#### THE DATA
=-=-=-=-=
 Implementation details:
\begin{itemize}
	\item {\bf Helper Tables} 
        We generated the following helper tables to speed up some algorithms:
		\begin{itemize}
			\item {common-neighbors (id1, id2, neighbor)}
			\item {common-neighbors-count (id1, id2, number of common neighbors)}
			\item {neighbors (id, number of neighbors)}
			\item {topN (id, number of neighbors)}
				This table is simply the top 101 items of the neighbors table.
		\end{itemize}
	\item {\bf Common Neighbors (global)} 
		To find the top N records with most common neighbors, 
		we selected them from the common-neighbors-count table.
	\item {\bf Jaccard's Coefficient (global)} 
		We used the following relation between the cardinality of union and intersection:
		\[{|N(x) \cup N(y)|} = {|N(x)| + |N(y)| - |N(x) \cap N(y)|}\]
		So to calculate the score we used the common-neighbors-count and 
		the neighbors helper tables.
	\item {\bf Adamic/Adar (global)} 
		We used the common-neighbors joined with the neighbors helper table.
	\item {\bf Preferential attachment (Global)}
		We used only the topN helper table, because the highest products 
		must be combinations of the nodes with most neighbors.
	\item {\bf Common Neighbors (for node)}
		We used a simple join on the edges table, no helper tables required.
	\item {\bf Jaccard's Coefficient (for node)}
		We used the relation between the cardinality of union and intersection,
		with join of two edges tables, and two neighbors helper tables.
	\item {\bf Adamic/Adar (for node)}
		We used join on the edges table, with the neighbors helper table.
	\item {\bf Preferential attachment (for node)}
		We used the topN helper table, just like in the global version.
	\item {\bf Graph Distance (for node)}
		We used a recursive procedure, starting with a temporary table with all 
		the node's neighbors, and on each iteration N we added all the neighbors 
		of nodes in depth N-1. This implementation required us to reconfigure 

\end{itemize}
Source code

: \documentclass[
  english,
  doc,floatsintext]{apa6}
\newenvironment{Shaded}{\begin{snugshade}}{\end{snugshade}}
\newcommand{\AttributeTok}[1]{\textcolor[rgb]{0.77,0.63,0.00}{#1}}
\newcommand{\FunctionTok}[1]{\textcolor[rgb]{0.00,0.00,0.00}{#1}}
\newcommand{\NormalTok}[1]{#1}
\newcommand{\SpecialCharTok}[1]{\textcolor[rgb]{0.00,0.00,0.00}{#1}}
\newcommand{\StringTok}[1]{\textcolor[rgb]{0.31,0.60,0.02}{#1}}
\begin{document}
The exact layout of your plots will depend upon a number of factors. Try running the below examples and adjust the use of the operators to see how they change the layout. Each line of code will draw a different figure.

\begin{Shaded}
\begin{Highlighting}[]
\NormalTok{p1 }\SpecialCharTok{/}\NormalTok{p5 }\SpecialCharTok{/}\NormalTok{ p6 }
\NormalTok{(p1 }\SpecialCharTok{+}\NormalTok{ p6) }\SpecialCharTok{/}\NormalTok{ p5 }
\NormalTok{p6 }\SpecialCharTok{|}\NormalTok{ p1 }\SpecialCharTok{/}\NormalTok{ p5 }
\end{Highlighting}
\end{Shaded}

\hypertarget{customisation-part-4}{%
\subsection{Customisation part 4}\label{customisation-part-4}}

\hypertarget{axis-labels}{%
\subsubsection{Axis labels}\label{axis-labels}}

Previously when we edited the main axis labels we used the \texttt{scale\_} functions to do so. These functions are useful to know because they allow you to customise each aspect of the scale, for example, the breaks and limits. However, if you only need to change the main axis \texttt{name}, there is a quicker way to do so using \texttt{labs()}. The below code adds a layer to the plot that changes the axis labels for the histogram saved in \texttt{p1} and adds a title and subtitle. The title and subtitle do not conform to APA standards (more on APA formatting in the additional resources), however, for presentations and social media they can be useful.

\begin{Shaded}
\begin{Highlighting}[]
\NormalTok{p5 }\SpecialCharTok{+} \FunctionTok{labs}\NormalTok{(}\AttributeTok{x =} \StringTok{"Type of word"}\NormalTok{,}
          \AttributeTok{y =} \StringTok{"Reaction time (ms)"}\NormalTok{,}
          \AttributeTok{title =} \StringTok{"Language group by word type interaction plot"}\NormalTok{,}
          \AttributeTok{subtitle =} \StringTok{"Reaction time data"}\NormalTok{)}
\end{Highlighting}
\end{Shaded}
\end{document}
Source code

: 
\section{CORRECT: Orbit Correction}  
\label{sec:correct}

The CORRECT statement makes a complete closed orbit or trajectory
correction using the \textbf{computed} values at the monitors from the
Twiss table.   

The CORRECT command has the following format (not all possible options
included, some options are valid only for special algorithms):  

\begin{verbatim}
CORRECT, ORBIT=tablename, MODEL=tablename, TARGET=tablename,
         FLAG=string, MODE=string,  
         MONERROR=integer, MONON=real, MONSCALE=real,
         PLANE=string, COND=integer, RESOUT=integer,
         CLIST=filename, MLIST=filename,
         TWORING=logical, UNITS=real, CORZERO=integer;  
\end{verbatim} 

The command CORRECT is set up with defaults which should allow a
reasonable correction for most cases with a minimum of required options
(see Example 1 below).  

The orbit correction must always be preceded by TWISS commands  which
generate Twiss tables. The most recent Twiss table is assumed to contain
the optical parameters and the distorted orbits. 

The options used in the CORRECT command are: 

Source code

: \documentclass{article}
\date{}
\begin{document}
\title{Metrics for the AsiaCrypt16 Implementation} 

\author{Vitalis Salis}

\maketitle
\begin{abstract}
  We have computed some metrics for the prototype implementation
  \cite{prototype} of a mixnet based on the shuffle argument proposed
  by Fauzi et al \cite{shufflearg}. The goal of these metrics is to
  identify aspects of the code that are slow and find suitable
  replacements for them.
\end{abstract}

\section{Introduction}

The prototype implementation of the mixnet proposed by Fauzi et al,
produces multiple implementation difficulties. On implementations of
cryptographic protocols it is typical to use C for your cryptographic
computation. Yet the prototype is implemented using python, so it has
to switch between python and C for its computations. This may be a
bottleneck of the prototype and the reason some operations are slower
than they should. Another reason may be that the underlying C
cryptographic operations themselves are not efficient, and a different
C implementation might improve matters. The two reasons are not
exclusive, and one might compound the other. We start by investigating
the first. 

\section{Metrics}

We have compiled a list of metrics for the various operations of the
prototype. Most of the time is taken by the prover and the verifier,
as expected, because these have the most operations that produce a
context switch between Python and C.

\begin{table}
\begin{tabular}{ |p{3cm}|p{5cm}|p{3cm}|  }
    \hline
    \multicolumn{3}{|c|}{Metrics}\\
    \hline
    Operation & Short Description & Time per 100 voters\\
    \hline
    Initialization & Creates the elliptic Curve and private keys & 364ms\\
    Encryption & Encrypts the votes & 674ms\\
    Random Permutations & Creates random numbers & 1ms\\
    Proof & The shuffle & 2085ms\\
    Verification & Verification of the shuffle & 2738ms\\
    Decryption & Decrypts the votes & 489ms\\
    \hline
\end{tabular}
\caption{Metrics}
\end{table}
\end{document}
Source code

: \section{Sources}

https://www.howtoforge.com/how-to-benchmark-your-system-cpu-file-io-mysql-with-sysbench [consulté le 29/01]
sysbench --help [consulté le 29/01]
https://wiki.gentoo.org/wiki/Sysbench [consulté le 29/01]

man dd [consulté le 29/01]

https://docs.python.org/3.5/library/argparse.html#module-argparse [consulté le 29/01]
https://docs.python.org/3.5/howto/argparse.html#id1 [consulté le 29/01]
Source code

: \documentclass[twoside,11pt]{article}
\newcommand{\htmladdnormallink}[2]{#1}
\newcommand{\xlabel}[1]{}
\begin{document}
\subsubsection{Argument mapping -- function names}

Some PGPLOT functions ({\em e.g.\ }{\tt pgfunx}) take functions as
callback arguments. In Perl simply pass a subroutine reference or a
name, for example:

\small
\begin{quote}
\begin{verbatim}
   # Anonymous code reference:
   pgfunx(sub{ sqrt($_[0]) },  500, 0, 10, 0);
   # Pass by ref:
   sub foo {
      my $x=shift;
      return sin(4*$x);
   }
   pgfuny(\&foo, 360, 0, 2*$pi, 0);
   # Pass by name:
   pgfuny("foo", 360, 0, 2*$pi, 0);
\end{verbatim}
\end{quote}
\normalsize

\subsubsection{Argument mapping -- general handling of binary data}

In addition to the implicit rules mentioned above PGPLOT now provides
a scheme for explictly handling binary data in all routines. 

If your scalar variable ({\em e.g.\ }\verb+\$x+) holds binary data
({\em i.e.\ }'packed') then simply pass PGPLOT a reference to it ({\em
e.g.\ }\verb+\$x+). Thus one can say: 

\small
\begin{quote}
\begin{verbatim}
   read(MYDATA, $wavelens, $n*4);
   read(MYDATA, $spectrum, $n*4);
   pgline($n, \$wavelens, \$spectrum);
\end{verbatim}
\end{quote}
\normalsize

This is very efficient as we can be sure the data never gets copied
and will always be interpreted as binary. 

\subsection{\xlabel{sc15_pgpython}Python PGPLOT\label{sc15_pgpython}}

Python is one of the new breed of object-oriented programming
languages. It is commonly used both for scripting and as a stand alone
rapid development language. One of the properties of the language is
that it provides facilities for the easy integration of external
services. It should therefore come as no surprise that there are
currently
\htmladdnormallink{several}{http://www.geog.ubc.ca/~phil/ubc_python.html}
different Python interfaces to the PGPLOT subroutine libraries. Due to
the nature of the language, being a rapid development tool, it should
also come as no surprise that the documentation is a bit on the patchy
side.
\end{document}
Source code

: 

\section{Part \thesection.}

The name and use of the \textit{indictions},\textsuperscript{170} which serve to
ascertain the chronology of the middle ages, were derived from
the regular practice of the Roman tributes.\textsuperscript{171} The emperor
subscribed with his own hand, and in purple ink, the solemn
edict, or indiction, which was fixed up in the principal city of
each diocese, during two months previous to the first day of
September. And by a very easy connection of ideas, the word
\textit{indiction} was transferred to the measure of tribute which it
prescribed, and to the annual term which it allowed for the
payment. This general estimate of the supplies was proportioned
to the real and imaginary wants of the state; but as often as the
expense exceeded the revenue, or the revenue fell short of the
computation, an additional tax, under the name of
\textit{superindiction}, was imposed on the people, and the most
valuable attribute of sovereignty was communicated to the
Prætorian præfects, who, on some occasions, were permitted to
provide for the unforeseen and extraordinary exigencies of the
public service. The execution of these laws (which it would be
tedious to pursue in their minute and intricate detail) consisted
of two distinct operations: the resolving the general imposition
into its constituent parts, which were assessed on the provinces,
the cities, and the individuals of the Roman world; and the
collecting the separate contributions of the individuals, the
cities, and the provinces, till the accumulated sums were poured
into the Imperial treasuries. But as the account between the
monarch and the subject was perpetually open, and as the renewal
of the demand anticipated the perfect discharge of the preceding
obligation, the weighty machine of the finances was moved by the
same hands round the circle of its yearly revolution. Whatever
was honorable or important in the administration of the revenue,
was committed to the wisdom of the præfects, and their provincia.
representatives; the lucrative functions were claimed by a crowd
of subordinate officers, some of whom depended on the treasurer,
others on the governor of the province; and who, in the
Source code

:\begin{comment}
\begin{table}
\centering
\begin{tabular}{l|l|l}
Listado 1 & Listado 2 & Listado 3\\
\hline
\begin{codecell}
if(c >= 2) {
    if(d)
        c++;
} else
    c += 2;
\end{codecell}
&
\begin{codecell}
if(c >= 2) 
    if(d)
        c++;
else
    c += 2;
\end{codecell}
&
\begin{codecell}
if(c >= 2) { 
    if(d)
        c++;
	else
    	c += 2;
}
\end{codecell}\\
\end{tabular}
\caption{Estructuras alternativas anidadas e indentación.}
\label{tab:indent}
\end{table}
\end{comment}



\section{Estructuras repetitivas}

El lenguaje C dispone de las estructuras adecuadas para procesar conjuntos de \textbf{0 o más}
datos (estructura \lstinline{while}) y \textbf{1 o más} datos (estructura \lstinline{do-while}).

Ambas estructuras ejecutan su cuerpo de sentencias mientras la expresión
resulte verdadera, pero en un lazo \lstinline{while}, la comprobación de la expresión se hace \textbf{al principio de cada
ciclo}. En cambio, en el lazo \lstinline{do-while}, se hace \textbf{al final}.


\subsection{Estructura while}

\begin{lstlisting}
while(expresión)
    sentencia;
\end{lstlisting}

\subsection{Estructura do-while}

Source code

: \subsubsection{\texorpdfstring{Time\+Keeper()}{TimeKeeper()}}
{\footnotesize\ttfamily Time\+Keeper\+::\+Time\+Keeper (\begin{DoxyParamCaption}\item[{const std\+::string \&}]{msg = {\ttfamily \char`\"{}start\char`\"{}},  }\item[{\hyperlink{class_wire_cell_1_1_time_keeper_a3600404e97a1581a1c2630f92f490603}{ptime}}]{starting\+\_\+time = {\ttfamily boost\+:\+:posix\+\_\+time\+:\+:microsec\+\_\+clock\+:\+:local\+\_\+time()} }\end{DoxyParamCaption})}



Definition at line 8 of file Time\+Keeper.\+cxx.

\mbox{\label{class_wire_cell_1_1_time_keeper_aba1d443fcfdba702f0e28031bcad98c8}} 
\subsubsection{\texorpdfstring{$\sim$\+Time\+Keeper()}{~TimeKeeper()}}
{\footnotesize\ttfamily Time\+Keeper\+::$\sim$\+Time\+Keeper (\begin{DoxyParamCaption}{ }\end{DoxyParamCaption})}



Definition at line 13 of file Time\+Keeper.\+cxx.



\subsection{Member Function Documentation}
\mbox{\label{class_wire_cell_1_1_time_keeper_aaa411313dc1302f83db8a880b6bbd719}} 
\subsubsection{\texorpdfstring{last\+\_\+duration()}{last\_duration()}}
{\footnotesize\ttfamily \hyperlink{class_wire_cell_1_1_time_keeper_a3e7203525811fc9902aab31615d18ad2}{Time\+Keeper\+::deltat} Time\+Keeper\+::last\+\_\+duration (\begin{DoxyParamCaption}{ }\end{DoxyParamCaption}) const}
=-=-=-=-=
#### WORK REQUIRED
Scan the material above for lines holding the string "very" and copy those lines.

#### TASK ANSWER
This is very efficient as we can be sure the data never gets copied
September. And by a very easy connection of ideas, the word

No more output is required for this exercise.